Durante cada missão de voo, os aviões lançam instrumentos chamados dropsondes que coletam temperatura, umidade, vento e outros dados à medida que caem. Desde 1º de novembro, os caçadores realizaram 39 missões nos rios atmosféricos, diz Wilson.
No oeste dos EUA, os rios atmosféricos tendem a chegar de janeiro a março. Mas esse não é realmente o início da temporada dos rios atmosféricos nesta região: os rios atmosféricos atingem o noroeste do Pacífico no início do ano, no final do outono. Uma dessas tempestades devastou aquela região em novembro de 2021, gerando uma série mortal de inundações e deslizamentos de terra.
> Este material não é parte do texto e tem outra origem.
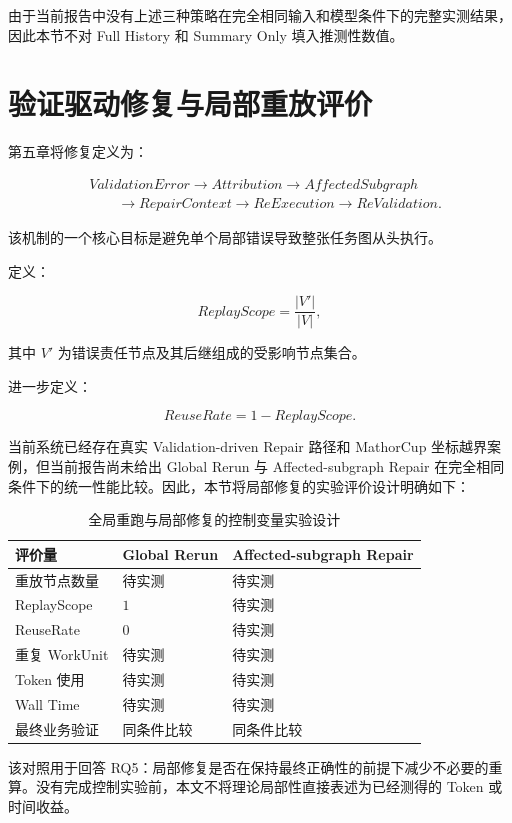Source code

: \documentclass[UTF8,a4paper,12pt,oneside]{ctexbook}
\begin{document}
由于当前报告中没有上述三种策略在完全相同输入和模型条件下的完整实测结果，因此本节不对 Full History 和 Summary Only 填入推测性数值。


\section{验证驱动修复与局部重放评价}

第五章将修复定义为：

\[
\begin{aligned}
&ValidationError
\rightarrow Attribution
\rightarrow AffectedSubgraph \\[3pt]
&\qquad\rightarrow RepairContext
\rightarrow ReExecution
\rightarrow ReValidation.
\end{aligned}
\]

该机制的一个核心目标是避免单个局部错误导致整张任务图从头执行。

定义：

\[
ReplayScope
=
\frac{|V'|}{|V|},
\]

其中 $V'$ 为错误责任节点及其后继组成的受影响节点集合。

进一步定义：

\[
ReuseRate
=
1-ReplayScope.
\]

当前系统已经存在真实 Validation-driven Repair 路径和 MathorCup 坐标越界案例，但当前报告尚未给出 Global Rerun 与 Affected-subgraph Repair 在完全相同条件下的统一性能比较。因此，本节将局部修复的实验评价设计明确如下：

\begin{table}[htbp]
\centering
\caption{全局重跑与局部修复的控制变量实验设计}
\label{tab:repair-ablation}
\begin{tabularx}{0.96\textwidth}{p{}X X}
\toprule
评价量 & Global Rerun & Affected-subgraph Repair\\
\midrule
重放节点数量 & 待实测 & 待实测\\
ReplayScope & $1$ & 待实测\\
ReuseRate & $0$ & 待实测\\
重复 WorkUnit & 待实测 & 待实测\\
Token 使用 & 待实测 & 待实测\\
Wall Time & 待实测 & 待实测\\
最终业务验证 & 同条件比较 & 同条件比较\\
\bottomrule
\end{tabularx}
\end{table}

该对照用于回答 RQ5：局部修复是否在保持最终正确性的前提下减少不必要的重算。没有完成控制实验前，本文不将理论局部性直接表述为已经测得的 Token 或时间收益。
\end{document}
“Aquela tempestade não apenas prejudicou as pessoas, mas também a economia”, diz Ralph, causando “inundações de mil anos que destruíram linhas ferroviárias bem no meio de um sério problema na cadeia de suprimentos”.
Após esse evento, o CW3E e seus parceiros receberam financiamento para iniciar os voos de reconhecimento do avião em 1º de novembro, dois meses antes do início dessas missões no passado.
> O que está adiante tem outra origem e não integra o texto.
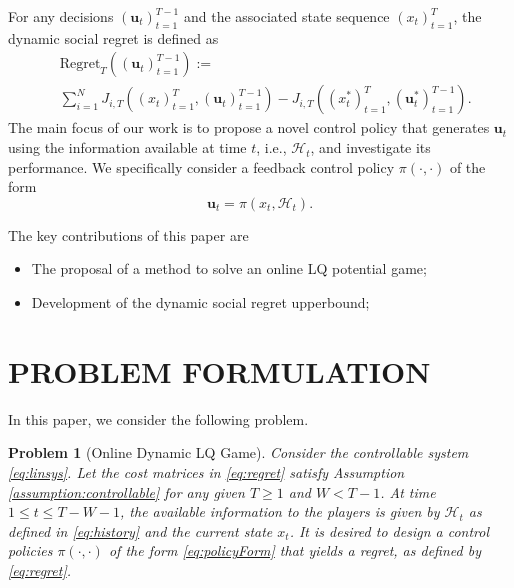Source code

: \documentclass{article}
\newtheorem{problem}{Problem}
\begin{document}
For any decisions $(\mathbf{u}_{t})_{t=1}^{T-1}$ and the associated state sequence $(x_{t})_{t=1}^{T}$, the dynamic social regret is defined as
\begin{equation}
    \begin{split}
        &\text{Regret}_{T}((\mathbf{u}_{t})_{t=1}^{T-1}) := \\
        &\sum_{i=1}^{N} J_{i,T}((x_{t})_{t=1}^{T},(\mathbf{u}_{t})_{t=1}^{T-1}) - J_{i,T}((x_{t}^{*})_{t=1}^{T},(\mathbf{u}_{t}^{*})_{t=1}^{T-1}).
    \end{split}
\end{equation}
The main focus of our work is to propose a novel control policy that generates $\mathbf{u}_{t}$ using the information available at time $t$, i.e., $\mathcal{H}_{t}$, and investigate its performance. We specifically consider a feedback control policy $\pi(\cdot,\cdot)$ of the form 
\begin{equation}\label{eq:policyForm}
    \mathbf{u}_{t} = \pi(x_{t}, \mathcal{H}_{t}).
\end{equation}

The key contributions of this paper are
\begin{itemize}
    \item The proposal of a method to solve an online LQ potential game;
    \item Development of the dynamic social regret upperbound;
\end{itemize}


\section{PROBLEM FORMULATION}


In this paper, we consider the following problem.
\begin{problem}[Online Dynamic LQ Game]
     Consider the controllable system \eqref{eq:linsys}. Let the cost matrices in \eqref{eq:regret} satisfy Assumption \ref{assumption:controllable} for any given $T \geq 1$ and $W < T-1$. At time $1 \leq t \leq T-W-1$, the available information to the players is given by $\mathcal{H}_{t}$ as defined in \eqref{eq:history} and the current state $x_{t}$. It is desired to design a control policies $\pi(\cdot, \cdot)$ of the form \eqref{eq:policyForm} that yields a regret, as defined by \eqref{eq:regret}.
\end{problem}
\end{document}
Como as mudanças climáticas afetarão os rios atmosféricos?
Além dos desafios de coleta de dados para prever essas tempestades, também é difícil separar os muitos fatores que as alimentam, desde águas tropicais quentes até padrões climáticos de grande escala, como o El Niño Oscilação Sul. Como um mundo aquecido influenciará essas tempestades também é incerto, diz Ralph.
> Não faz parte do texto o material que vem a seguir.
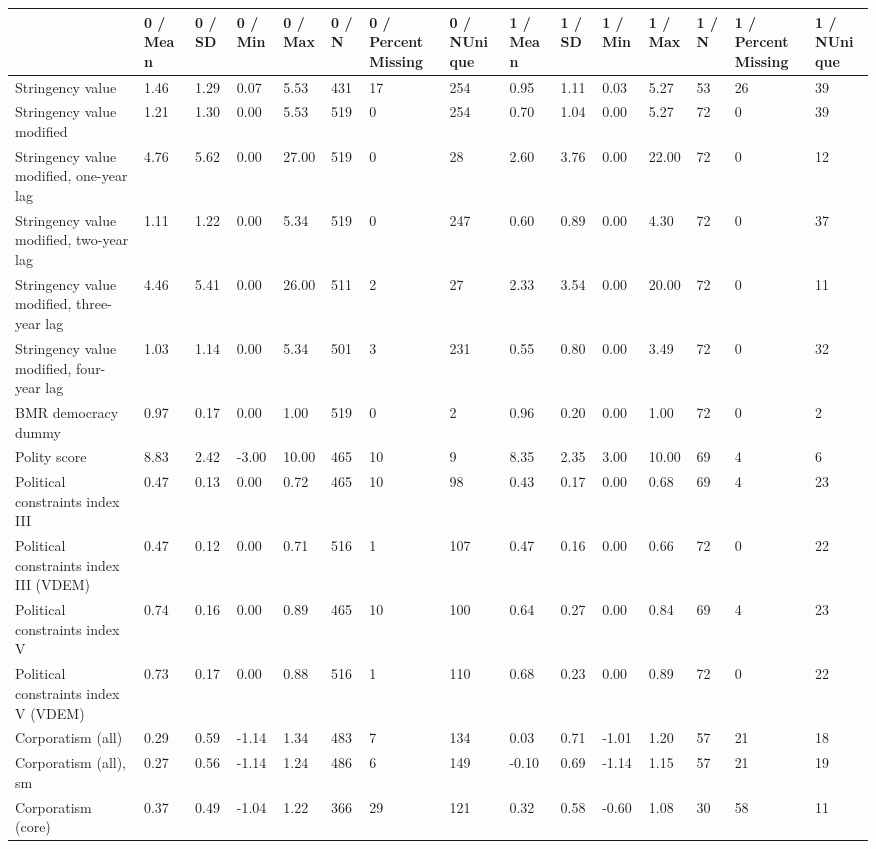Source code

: 
\begin{longtable}{lllllllllllllll}
\toprule
  & 0 / Mean & 0 / SD & 0 / Min & 0 / Max & 0 / N & 0 / PercentMissing & 0 / NUnique & 1 / Mean & 1 / SD & 1 / Min & 1 / Max & 1 / N & 1 / PercentMissing & 1 / NUnique\\
\midrule
Stringency value & 1.46 & 1.29 & 0.07 & 5.53 & 431 & 17 & 254 & 0.95 & 1.11 & 0.03 & 5.27 & 53 & 26 & 39\\
Stringency value modified & 1.21 & 1.30 & 0.00 & 5.53 & 519 & 0 & 254 & 0.70 & 1.04 & 0.00 & 5.27 & 72 & 0 & 39\\
Stringency value modified, one-year lag & 4.76 & 5.62 & 0.00 & 27.00 & 519 & 0 & 28 & 2.60 & 3.76 & 0.00 & 22.00 & 72 & 0 & 12\\
Stringency value modified, two-year lag & 1.11 & 1.22 & 0.00 & 5.34 & 519 & 0 & 247 & 0.60 & 0.89 & 0.00 & 4.30 & 72 & 0 & 37\\
Stringency value modified, three-year lag & 4.46 & 5.41 & 0.00 & 26.00 & 511 & 2 & 27 & 2.33 & 3.54 & 0.00 & 20.00 & 72 & 0 & 11\\
\addlinespace
Stringency value modified, four-year lag & 1.03 & 1.14 & 0.00 & 5.34 & 501 & 3 & 231 & 0.55 & 0.80 & 0.00 & 3.49 & 72 & 0 & 32\\
BMR democracy dummy & 0.97 & 0.17 & 0.00 & 1.00 & 519 & 0 & 2 & 0.96 & 0.20 & 0.00 & 1.00 & 72 & 0 & 2\\
Polity score & 8.83 & 2.42 & -3.00 & 10.00 & 465 & 10 & 9 & 8.35 & 2.35 & 3.00 & 10.00 & 69 & 4 & 6\\
Political constraints index III & 0.47 & 0.13 & 0.00 & 0.72 & 465 & 10 & 98 & 0.43 & 0.17 & 0.00 & 0.68 & 69 & 4 & 23\\
Political constraints index III (VDEM) & 0.47 & 0.12 & 0.00 & 0.71 & 516 & 1 & 107 & 0.47 & 0.16 & 0.00 & 0.66 & 72 & 0 & 22\\
\addlinespace
Political constraints index V & 0.74 & 0.16 & 0.00 & 0.89 & 465 & 10 & 100 & 0.64 & 0.27 & 0.00 & 0.84 & 69 & 4 & 23\\
Political constraints index V (VDEM) & 0.73 & 0.17 & 0.00 & 0.88 & 516 & 1 & 110 & 0.68 & 0.23 & 0.00 & 0.89 & 72 & 0 & 22\\
Corporatism (all) & 0.29 & 0.59 & -1.14 & 1.34 & 483 & 7 & 134 & 0.03 & 0.71 & -1.01 & 1.20 & 57 & 21 & 18\\
Corporatism (all), sm & 0.27 & 0.56 & -1.14 & 1.24 & 486 & 6 & 149 & -0.10 & 0.69 & -1.14 & 1.15 & 57 & 21 & 19\\
Corporatism (core) & 0.37 & 0.49 & -1.04 & 1.22 & 366 & 29 & 121 & 0.32 & 0.58 & -0.60 & 1.08 & 30 & 58 & 11\\

\end{longtable}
“Uma coisa a ter em mente é que o combustível de um rio atmosférico é o vapor de água. É empurrado pelo vento, formado pelo gradiente de temperatura entre os pólos e o equador”, diz.
Os rios atmosféricos também são frequentemente associados a ciclones extratropicais, tempestades de latitudes médias formadas pela colisão de massas de água frias e quentes. Esses ciclones podem interagir com um rio atmosférico, talvez puxando-o. Um desses “ciclones bomba” de formação rápida ajudou a impulsionar um rio atmosférico que encharcou a Califórnia em janeiro.
O aquecimento global pode estar tendo dois efeitos possivelmente compensadores nos rios atmosféricos: o ar mais quente pode conter mais vapor de água, o que significa mais combustível para as tempestades. Mas os pólos também estão aquecendo mais rápido que as regiões equatoriais, o que reduz a diferença de temperatura entre as regiões e pode enfraquecer os ventos.
“Mas o que estamos descobrindo é que, mesmo com esse gradiente reduzido, ainda há momentos em que os ciclones podem se formar”, diz Ralph. E essas tempestades estão se alimentando do aumento do vapor d’água. Isso, diz ele, pode significar rios atmosféricos maiores e mais duradouros no futuro.
Alguns estudos sugerem que a mudança climática não aumentará necessariamente o número de rios atmosféricos, mas pode aumentar sua variabilidade, diz Wilson. “Podemos ter mudanças mais frequentes entre as estações muito, muito, muito chuvosas e as estações muito, muito, muito secas.” Um clima mais quente em geral pode significar que a água é sugada do solo mais rapidamente.
É provável que esse cenário de gangorra torne a gestão da água um desafio ainda maior no oeste dos Estados Unidos, onde os rios atmosféricos já são uma bênção e uma maldição. Ainda assim, “estamos muito esperançosos”, diz Wilson, de que os dados acabem ajudando na complicada gestão hídrica da região, por exemplo, dando aos planejadores tempo suficiente para liberar água com segurança dos reservatórios antes que sejam inundados.
Os eventos também fornecem até metade da precipitação anual da região, trazendo a tão necessária água para as terras áridas e completando a camada de neve nas altas montanhas, outro reservatório de água doce. As tempestades deste ano “fizeram muito para restaurar a seca da paisagem”, diz Ralph, “tornando a paisagem mais verde” e reabastecendo muitos reservatórios menores.
Mas “a seca é uma coisa complicada”, diz Ralph (SN: 16/04/20). Os níveis de água historicamente baixos em reservatórios maiores no oeste, como o lago Powell e o lago Mead, não são substituídos tão rapidamente. “Vai levar mais anos úmidos como este para se recuperar.”